Source texts of formatted documents:

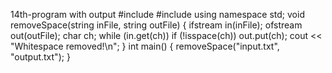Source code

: 14th-program with output
#include <fstream>
#include <iostream>
using namespace std;
void removeSpace(string inFile, string outFile) {
    ifstream in(inFile);
    ofstream out(outFile);
    char ch;
    while (in.get(ch)) if (!isspace(ch)) out.put(ch);
    cout << "Whitespace removed!\n";
}
int main() {
    removeSpace("input.txt", "output.txt");
}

◆ What is expected ◆
Would you copy each line above exactly as given, dropping any images?

◆ Exercise solution ◆
Source code

: 14th-program with output
#include <fstream>
#include <iostream>
using namespace std;
void removeSpace(string inFile, string outFile) {
    ifstream in(inFile);
    ofstream out(outFile);
    char ch;
    while (in.get(ch)) if (!isspace(ch)) out.put(ch);
    cout << "Whitespace removed!\n";
}
int main() {
    removeSpace("input.txt", "output.txt");
}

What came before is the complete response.